DATA FOR PROCESSING ▸
= Beginning of Section =
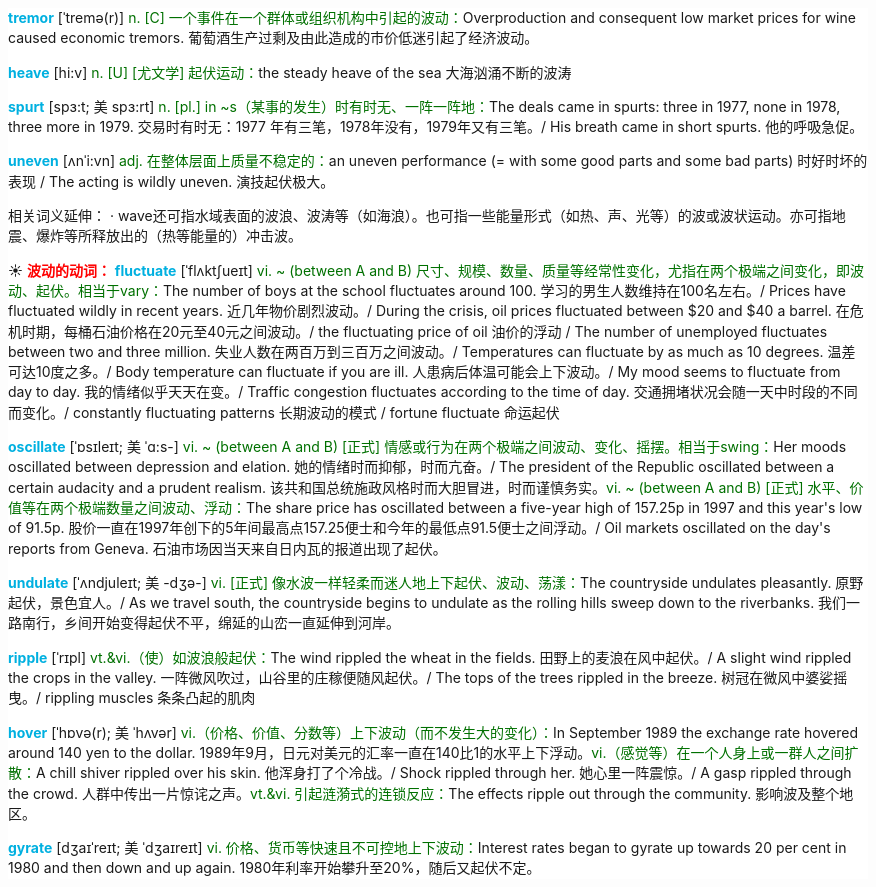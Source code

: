 <font color="sky blue">**tremor**</font> [ˈtremə(r)]
<font color="rgb(227, 108, 9)">n. [C] 一个事件在一个群体或组织机构中引起的波动：</font>Overproduction and consequent low market prices for wine caused economic tremors. 葡萄酒生产过剩及由此造成的市价低迷引起了经济波动。           
                      
<font color="sky blue">**heave**</font> [hi:v]
<font color="rgb(227, 108, 9)">n. [U] [尤文学] 起伏运动：</font>the steady heave of the sea 大海汹涌不断的波涛

<font color="sky blue">**spurt**</font> [spɜ:t; 美 spɜ:rt]
<font color="rgb(227, 108, 9)">n. [pl.] in ~s（某事的发生）时有时无、一阵一阵地：</font>The deals came in spurts: three in 1977, none in 1978, three more in 1979. 交易时有时无：1977 年有三笔，1978年没有，1979年又有三笔。/ His breath came in short spurts. 他的呼吸急促。
 
<font color="sky blue">**uneven**</font> [ʌnˈi:vn]
<font color="rgb(227, 108, 9)">adj. 在整体层面上质量不稳定的：</font>an uneven performance (= with some good parts and some bad parts) 时好时坏的表现 / The acting is wildly uneven. 演技起伏极大。

相关词义延伸：
· wave还可指水域表面的波浪、波涛等（如海浪）。也可指一些能量形式（如热、声、光等）的波或波状运动。亦可指地震、爆炸等所释放出的（热等能量的）冲击波。

☀ <font color="red">**波动的动词：**</font>
<font color="sky blue">**fluctuate**</font> [ˈflʌktʃueɪt]
<font color="rgb(227, 108, 9)">vi. ~ (between A and B) 尺寸、规模、数量、质量等经常性变化，尤指在两个极端之间变化，即波动、起伏。相当于vary：</font>The number of boys at the school fluctuates around 100. 学习的男生人数维持在100名左右。/ Prices have fluctuated wildly in recent years. 近几年物价剧烈波动。/ During the crisis, oil prices fluctuated between $20 and $40 a barrel. 在危机时期，每桶石油价格在20元至40元之间波动。/ the fluctuating price of oil 油价的浮动 / The number of unemployed fluctuates between two and three million. 失业人数在两百万到三百万之间波动。/ Temperatures can fluctuate by as much as 10 degrees. 温差可达10度之多。/ Body temperature can fluctuate if you are ill. 人患病后体温可能会上下波动。/ My mood seems to fluctuate from day to day. 我的情绪似乎天天在变。/ Traffic congestion fluctuates according to the time of day. 交通拥堵状况会随一天中时段的不同而变化。/ constantly fluctuating patterns 长期波动的模式 / fortune fluctuate 命运起伏
           
<font color="sky blue">**oscillate**</font> [ˈɒsɪleɪt; 美 ˈɑ:s-]
<font color="rgb(227, 108, 9)">vi. ~ (between A and B) [正式] 情感或行为在两个极端之间波动、变化、摇摆。相当于swing：</font>Her moods oscillated between depression and elation. 她的情绪时而抑郁，时而亢奋。/ The president of the Republic oscillated between a certain audacity and a prudent realism. 该共和国总统施政风格时而大胆冒进，时而谨慎务实。<font color="rgb(227, 108, 9)">vi. ~ (between A and B) [正式] 水平、价值等在两个极端数量之间波动、浮动：</font>The share price has oscillated between a five-year high of 157.25p in 1997 and this year's low of 91.5p. 股价一直在1997年创下的5年间最高点157.25便士和今年的最低点91.5便士之间浮动。/ Oil markets oscillated on the day's reports from Geneva. 石油市场因当天来自日内瓦的报道出现了起伏。
           
<font color="sky blue">**undulate**</font> [ˈʌndjuleɪt; 美 -dʒə-]
<font color="rgb(227, 108, 9)">vi. [正式] 像水波一样轻柔而迷人地上下起伏、波动、荡漾：</font>The countryside undulates pleasantly. 原野起伏，景色宜人。/ As we travel south, the countryside begins to undulate as the rolling hills sweep down to the riverbanks. 我们一路南行，乡间开始变得起伏不平，绵延的山峦一直延伸到河岸。
           
<font color="sky blue">**ripple**</font> [ˈrɪpl]
<font color="rgb(227, 108, 9)">vt.&vi.（使）如波浪般起伏：</font>The wind rippled the wheat in the fields. 田野上的麦浪在风中起伏。/ A slight wind rippled the crops in the valley. 一阵微风吹过，山谷里的庄稼便随风起伏。/ The tops of the trees rippled in the breeze. 树冠在微风中婆娑摇曳。/ rippling muscles 条条凸起的肌肉

<font color="sky blue">**hover**</font> [ˈhɒvə(r); 美 ˈhʌvər]
<font color="rgb(227, 108, 9)">vi.（价格、价值、分数等）上下波动（而不发生大的变化）：</font>In September 1989 the exchange rate hovered around 140 yen to the dollar. 1989年9月，日元对美元的汇率一直在140比1的水平上下浮动。<font color="rgb(227, 108, 9)">vi.（感觉等）在一个人身上或一群人之间扩散：</font>A chill shiver rippled over his skin. 他浑身打了个冷战。/ Shock rippled through her. 她心里一阵震惊。/ A gasp rippled through the crowd. 人群中传出一片惊诧之声。<font color="rgb(227, 108, 9)">vt.&vi. 引起涟漪式的连锁反应：</font>The effects ripple out through the community. 影响波及整个地区。

<font color="sky blue">**gyrate**</font> [dʒaɪˈreɪt; 美 ˈdʒaɪreɪt]
<font color="rgb(227, 108, 9)">vi. 价格、货币等快速且不可控地上下波动：</font>Interest rates began to gyrate up towards 20 per cent in 1980 and then down and up again. 1980年利率开始攀升至20%，随后又起伏不定。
= End of Section =
ABOUT THIS TASK ▸ Pull out every line from the one with "from Geneva. 石油市场因当天来自日内瓦的报道出现了起伏。" to the end of the listing, and output only those.

SOLUTION ▸
<font color="rgb(227, 108, 9)">vi. ~ (between A and B) [正式] 情感或行为在两个极端之间波动、变化、摇摆。相当于swing：</font>Her moods oscillated between depression and elation. 她的情绪时而抑郁，时而亢奋。/ The president of the Republic oscillated between a certain audacity and a prudent realism. 该共和国总统施政风格时而大胆冒进，时而谨慎务实。<font color="rgb(227, 108, 9)">vi. ~ (between A and B) [正式] 水平、价值等在两个极端数量之间波动、浮动：</font>The share price has oscillated between a five-year high of 157.25p in 1997 and this year's low of 91.5p. 股价一直在1997年创下的5年间最高点157.25便士和今年的最低点91.5便士之间浮动。/ Oil markets oscillated on the day's reports from Geneva. 石油市场因当天来自日内瓦的报道出现了起伏。
           
<font color="sky blue">**undulate**</font> [ˈʌndjuleɪt; 美 -dʒə-]
<font color="rgb(227, 108, 9)">vi. [正式] 像水波一样轻柔而迷人地上下起伏、波动、荡漾：</font>The countryside undulates pleasantly. 原野起伏，景色宜人。/ As we travel south, the countryside begins to undulate as the rolling hills sweep down to the riverbanks. 我们一路南行，乡间开始变得起伏不平，绵延的山峦一直延伸到河岸。
           
<font color="sky blue">**ripple**</font> [ˈrɪpl]
<font color="rgb(227, 108, 9)">vt.&vi.（使）如波浪般起伏：</font>The wind rippled the wheat in the fields. 田野上的麦浪在风中起伏。/ A slight wind rippled the crops in the valley. 一阵微风吹过，山谷里的庄稼便随风起伏。/ The tops of the trees rippled in the breeze. 树冠在微风中婆娑摇曳。/ rippling muscles 条条凸起的肌肉

<font color="sky blue">**hover**</font> [ˈhɒvə(r); 美 ˈhʌvər]
<font color="rgb(227, 108, 9)">vi.（价格、价值、分数等）上下波动（而不发生大的变化）：</font>In September 1989 the exchange rate hovered around 140 yen to the dollar. 1989年9月，日元对美元的汇率一直在140比1的水平上下浮动。<font color="rgb(227, 108, 9)">vi.（感觉等）在一个人身上或一群人之间扩散：</font>A chill shiver rippled over his skin. 他浑身打了个冷战。/ Shock rippled through her. 她心里一阵震惊。/ A gasp rippled through the crowd. 人群中传出一片惊诧之声。<font color="rgb(227, 108, 9)">vt.&vi. 引起涟漪式的连锁反应：</font>The effects ripple out through the community. 影响波及整个地区。

<font color="sky blue">**gyrate**</font> [dʒaɪˈreɪt; 美 ˈdʒaɪreɪt]
<font color="rgb(227, 108, 9)">vi. 价格、货币等快速且不可控地上下波动：</font>Interest rates began to gyrate up towards 20 per cent in 1980 and then down and up again. 1980年利率开始攀升至20%，随后又起伏不定。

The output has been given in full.